PROVIDED RECORDS Start Marker

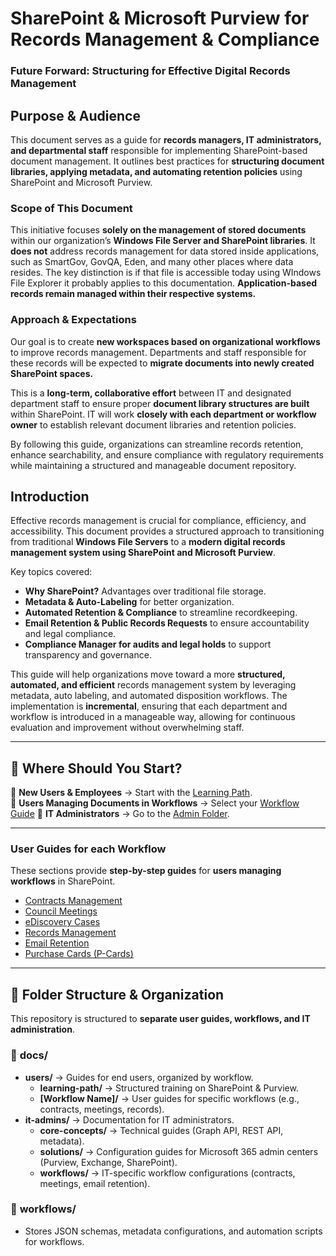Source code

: # SharePoint & Microsoft Purview for Records Management & Compliance
### Future Forward: Structuring for Effective Digital Records Management

## Purpose & Audience

This document serves as a guide for **records managers, IT administrators, and departmental staff** responsible for implementing SharePoint-based document management. It outlines best practices for **structuring document libraries, applying metadata, and automating retention policies** using SharePoint and Microsoft Purview.

### Scope of This Document

This initiative focuses **solely on the management of stored documents** within our organization’s **Windows File Server and SharePoint libraries**. It **does not** address records management for data stored inside applications, such as SmartGov, GovQA, Eden, and many other places where data resides. The key distinction is if that file is accessible today using WIndows File Explorer it probably applies to this documentation. **Application-based records remain managed within their respective systems.**

### Approach & Expectations

Our goal is to create **new workspaces based on organizational workflows** to improve records management. Departments and staff responsible for these records will be expected to **migrate documents into newly created SharePoint spaces.**

This is a **long-term, collaborative effort** between IT and designated department staff to ensure proper **document library structures are built** within SharePoint. IT will work **closely with each department or workflow owner** to establish relevant document libraries and retention policies.

By following this guide, organizations can streamline records retention, enhance searchability, and ensure compliance with regulatory requirements while maintaining a structured and manageable document repository.

## Introduction

Effective records management is crucial for compliance, efficiency, and accessibility. This document provides a structured approach to transitioning from traditional **Windows File Servers** to a **modern digital records management system using SharePoint and Microsoft Purview**.

Key topics covered:

- **Why SharePoint?** Advantages over traditional file storage.
- **Metadata & Auto-Labeling** for better organization.
- **Automated Retention & Compliance** to streamline recordkeeping.
- **Email Retention & Public Records Requests** to ensure accountability and legal compliance.
- **Compliance Manager for audits and legal holds** to support transparency and governance.

This guide will help organizations move toward a more **structured, automated, and efficient** records management system by leveraging metadata, auto labeling, and automated disposition workflows. The implementation is **incremental**, ensuring that each department and workflow is introduced in a manageable way, allowing for continuous evaluation and improvement without overwhelming staff.

---

## 📌 Where Should You Start?
🔹 **New Users & Employees** → Start with the [Learning Path](docs/learning-path/0-tableofcontents.md).  
🔹 **Users Managing Documents in Workflows** → Select your [Workflow Guide](docs/users/)
🔹 **IT Administrators** → Go to the [Admin Folder](docs/it-admins/).  

---

### **User Guides for each Workflow**
These sections provide **step-by-step guides** for **users managing workflows** in SharePoint.

- [Contracts Management](docs/users/contracts/)
- [Council Meetings](docs/users/council-meetings/)
- [eDiscovery Cases](docs/users/purview/ediscovery/)
- [Records Management](docs/users/purview/records-management/)
- [Email Retention](docs/users/email-retention/)
- [Purchase Cards (P-Cards)](docs/users/purchase-cards/)

---

## 📂 Folder Structure & Organization
This repository is structured to **separate user guides, workflows, and IT administration**.

### 📁 **docs/**
- **users/** → Guides for end users, organized by workflow.
  - **learning-path/** → Structured training on SharePoint & Purview.
  - **[Workflow Name]/** → User guides for specific workflows (e.g., contracts, meetings, records).
- **it-admins/** → Documentation for IT administrators.
  - **core-concepts/** → Technical guides (Graph API, REST API, metadata).
  - **solutions/** → Configuration guides for Microsoft 365 admin centers (Purview, Exchange, SharePoint).
  - **workflows/** → IT-specific workflow configurations (contracts, meetings, email retention).

### 📁 **workflows/**
- Stores JSON schemas, metadata configurations, and automation scripts for workflows. 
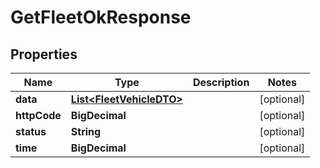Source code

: 

# GetFleetOkResponse


## Properties

| Name | Type | Description | Notes |
|------------ | ------------- | ------------- | -------------|
|**data** | [**List&lt;FleetVehicleDTO&gt;**](FleetVehicleDTO.md) |  |  [optional] |
|**httpCode** | **BigDecimal** |  |  [optional] |
|**status** | **String** |  |  [optional] |
|**time** | **BigDecimal** |  |  [optional] |



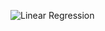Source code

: 













![Linear Regression](https://github.com/user-attachments/assets/a3339c68-3b3c-429d-863e-19144bfb38fe)
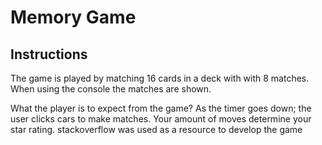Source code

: # Memory Game


## Instructions

The game is played by matching 16 cards in a deck with with 8 matches.
When using the console the matches are shown.


What the player is to expect from the game?
As the timer goes down; the user clicks cars to make matches.
Your amount of moves determine your star rating.
stackoverflow was used as a resource to develop the game
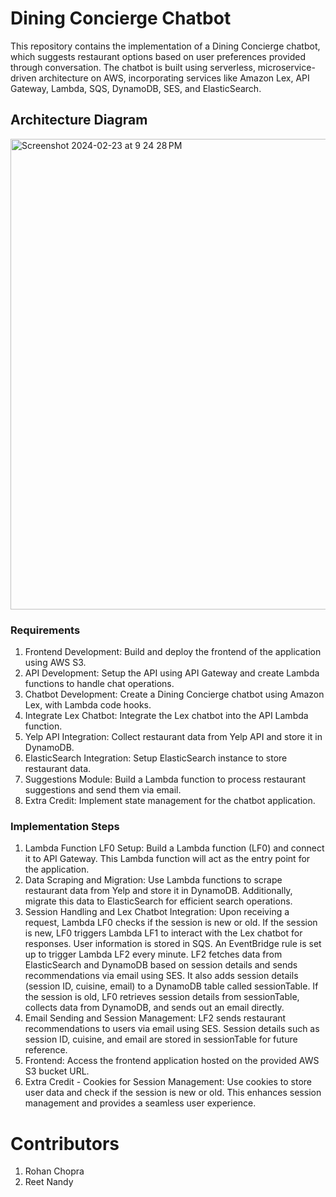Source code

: 
# Dining Concierge Chatbot

This repository contains the implementation of a Dining Concierge chatbot, which suggests restaurant options based on user preferences provided through conversation. The chatbot is built using serverless, microservice-driven architecture on AWS, incorporating services like Amazon Lex, API Gateway, Lambda, SQS, DynamoDB, SES, and ElasticSearch.

## Architecture Diagram

<img width="753" alt="Screenshot 2024-02-23 at 9 24 28 PM" src="https://github.com/rohnnie/cloud-computing/assets/46161834/abf37af5-c3bc-4def-ad70-1ec542ecd866">

### Requirements
1. Frontend Development: Build and deploy the frontend of the application using AWS S3.
2. API Development: Setup the API using API Gateway and create Lambda functions to handle chat operations.
3. Chatbot Development: Create a Dining Concierge chatbot using Amazon Lex, with Lambda code hooks.
4. Integrate Lex Chatbot: Integrate the Lex chatbot into the API Lambda function.
5. Yelp API Integration: Collect restaurant data from Yelp API and store it in DynamoDB.
6. ElasticSearch Integration: Setup ElasticSearch instance to store restaurant data.
7. Suggestions Module: Build a Lambda function to process restaurant suggestions and send them via email.
8. Extra Credit: Implement state management for the chatbot application.

### Implementation Steps
1. Lambda Function LF0 Setup: Build a Lambda function (LF0) and connect it to API Gateway. This Lambda function will act as the entry point for the application.
2. Data Scraping and Migration: Use Lambda functions to scrape restaurant data from Yelp and store it in DynamoDB. Additionally, migrate this data to ElasticSearch for efficient search operations.
3. Session Handling and Lex Chatbot Integration:
Upon receiving a request, Lambda LF0 checks if the session is new or old.
If the session is new, LF0 triggers Lambda LF1 to interact with the Lex chatbot for responses. User information is stored in SQS.
An EventBridge rule is set up to trigger Lambda LF2 every minute. LF2 fetches data from ElasticSearch and DynamoDB based on session details and sends recommendations via email using SES. It also adds session details (session ID, cuisine, email) to a DynamoDB table called sessionTable.
If the session is old, LF0 retrieves session details from sessionTable, collects data from DynamoDB, and sends out an email directly.
4. Email Sending and Session Management:
LF2 sends restaurant recommendations to users via email using SES.
Session details such as session ID, cuisine, and email are stored in sessionTable for future reference.
5. Frontend: Access the frontend application hosted on the provided AWS S3 bucket URL.
6. Extra Credit - Cookies for Session Management:
Use cookies to store user data and check if the session is new or old. This enhances session management and provides a seamless user experience.

# Contributors
1. Rohan Chopra
2. Reet Nandy
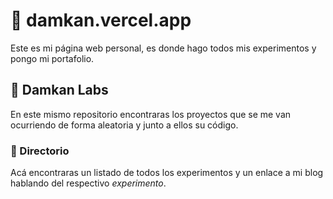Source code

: # 🌿 damkan.vercel.app
Este es mi página web personal, es donde hago todos mis experimentos y pongo mi portafolio.

## 🧪 Damkan Labs
En este mismo repositorio encontraras los proyectos que se me van ocurriendo de forma aleatoria y junto a ellos su código.

### 📖 Directorio
Acá encontraras un listado de todos los experimentos y un enlace a mi blog hablando del respectivo *experimento*.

PROVIDED RECORDS End Marker

= EXERCISE AIM =
Taking the entries above, write out exactly each line from the one holding "the [Learning Path](docs/learning-path/0-tableofcontents.md)." to the one holding "### **User Guides for each Workflow**", both included, and stop there.

= SOLUTION TO THIS TASK =
🔹 **New Users & Employees** → Start with the [Learning Path](docs/learning-path/0-tableofcontents.md).  
🔹 **Users Managing Documents in Workflows** → Select your [Workflow Guide](docs/users/)
🔹 **IT Administrators** → Go to the [Admin Folder](docs/it-admins/).  

---

### **User Guides for each Workflow**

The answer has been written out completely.